Expert Speak Raisina Debates
Published on Sep 15, 2021
Looking beyond the SCO’s inability to come to a consensus on Afghanistan to the normalising of Beijing’s influence in Eurasia
Afghanistan crisis lingers over the Shanghai Cooperation Organisation summit

If there was ever an organisation that on paper would look like it was suited to focus on Afghanistan, the Shanghai Cooperation Organisation (SCO) would be it. Yet, as Dushanbe hosts the 20th anniversary Heads of Government session this week, there is little evidence that the organisation is going to take advantage of this moment to step forward and present a unified vision for how to deal with Afghanistan, a nation that sits literally at its geographic core. This spatial reality will only be highlighted once again with the beginning of Iran’s full accession process into the Organisation, leaving aggressively neutral Turkmenistan as the only Afghan neighbour that is not a full member.

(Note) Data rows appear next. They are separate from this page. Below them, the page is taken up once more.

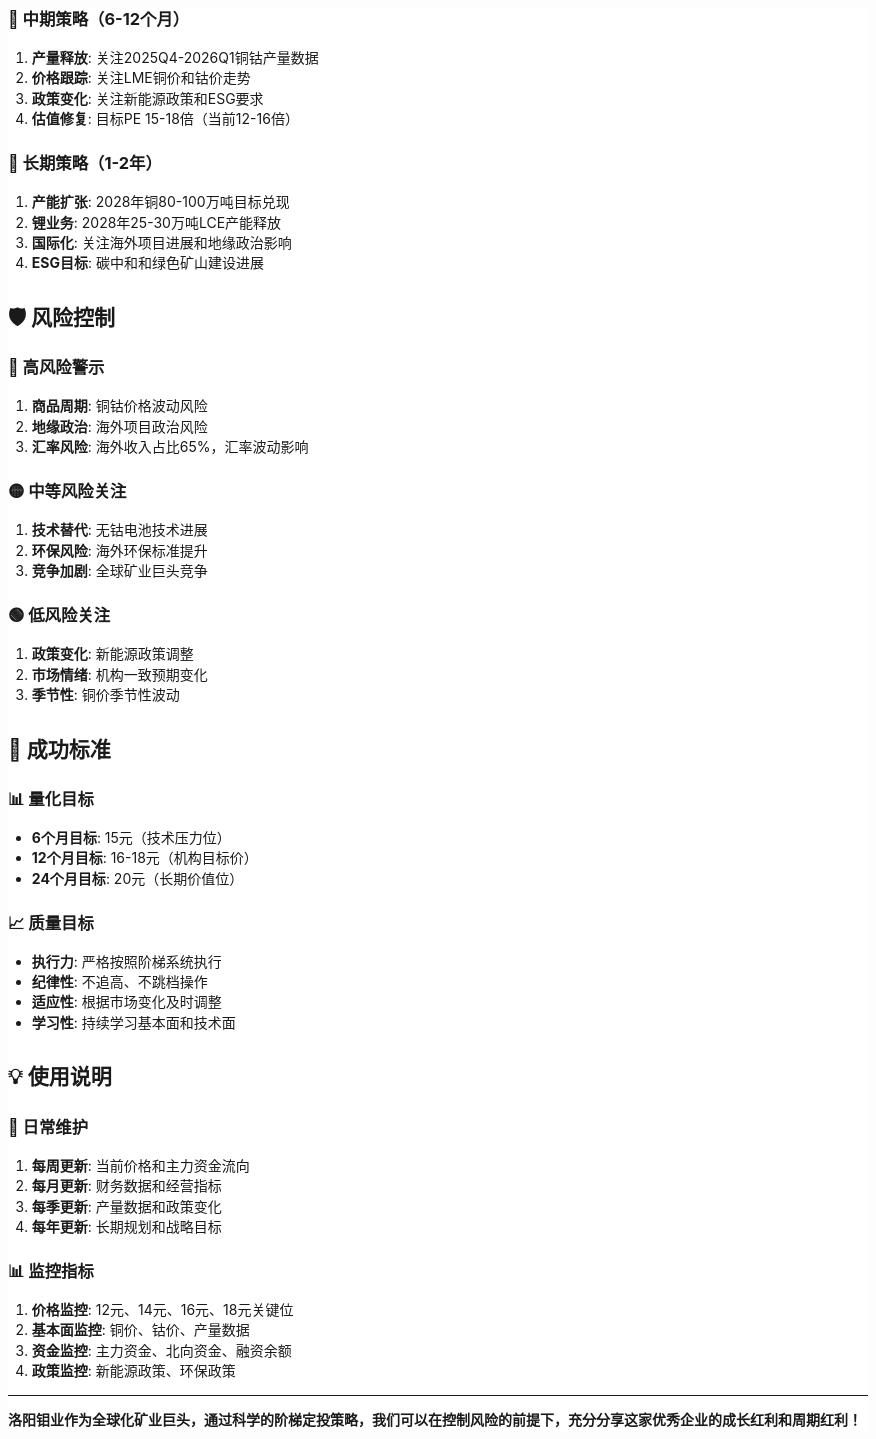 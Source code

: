 ### 📅 中期策略（6-12个月）
1. **产量释放**: 关注2025Q4-2026Q1铜钴产量数据
2. **价格跟踪**: 关注LME铜价和钴价走势
3. **政策变化**: 关注新能源政策和ESG要求
4. **估值修复**: 目标PE 15-18倍（当前12-16倍）

### 📅 长期策略（1-2年）
1. **产能扩张**: 2028年铜80-100万吨目标兑现
2. **锂业务**: 2028年25-30万吨LCE产能释放
3. **国际化**: 关注海外项目进展和地缘政治影响
4. **ESG目标**: 碳中和和绿色矿山建设进展

## 🛡️ 风险控制

### 🔴 高风险警示
1. **商品周期**: 铜钴价格波动风险
2. **地缘政治**: 海外项目政治风险
3. **汇率风险**: 海外收入占比65%，汇率波动影响

### 🟡 中等风险关注
1. **技术替代**: 无钴电池技术进展
2. **环保风险**: 海外环保标准提升
3. **竞争加剧**: 全球矿业巨头竞争

### 🟢 低风险关注
1. **政策变化**: 新能源政策调整
2. **市场情绪**: 机构一致预期变化
3. **季节性**: 铜价季节性波动

## 🎯 成功标准

### 📊 量化目标
- **6个月目标**: 15元（技术压力位）
- **12个月目标**: 16-18元（机构目标价）
- **24个月目标**: 20元（长期价值位）

### 📈 质量目标
- **执行力**: 严格按照阶梯系统执行
- **纪律性**: 不追高、不跳档操作
- **适应性**: 根据市场变化及时调整
- **学习性**: 持续学习基本面和技术面

## 💡 使用说明

### 📅 日常维护
1. **每周更新**: 当前价格和主力资金流向
2. **每月更新**: 财务数据和经营指标
3. **每季更新**: 产量数据和政策变化
4. **每年更新**: 长期规划和战略目标

### 📊 监控指标
1. **价格监控**: 12元、14元、16元、18元关键位
2. **基本面监控**: 铜价、钴价、产量数据
3. **资金监控**: 主力资金、北向资金、融资余额
4. **政策监控**: 新能源政策、环保政策

---

**洛阳钼业作为全球化矿业巨头，通过科学的阶梯定投策略，我们可以在控制风险的前提下，充分分享这家优秀企业的成长红利和周期红利！**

The Summit is instead likely to reflect a generally fractured regional view of how to handle the new Taliban authorities in Afghanistan and escalating regional tensions. Where outside powers need to be careful, however, is in concluding that this is a demonstration of organisational weakness and irrelevance. It may be the case the SCO is not on its way to create some sort of regional NATO or ASEAN. Rather, it helps clarify the very different views that exist regionally about what role the SCO plays in the Eurasian heartland. Primary amongst these is China, who continues to see the entity as a useful tool to help normalise Chinese preeminence in the Eurasian heartland.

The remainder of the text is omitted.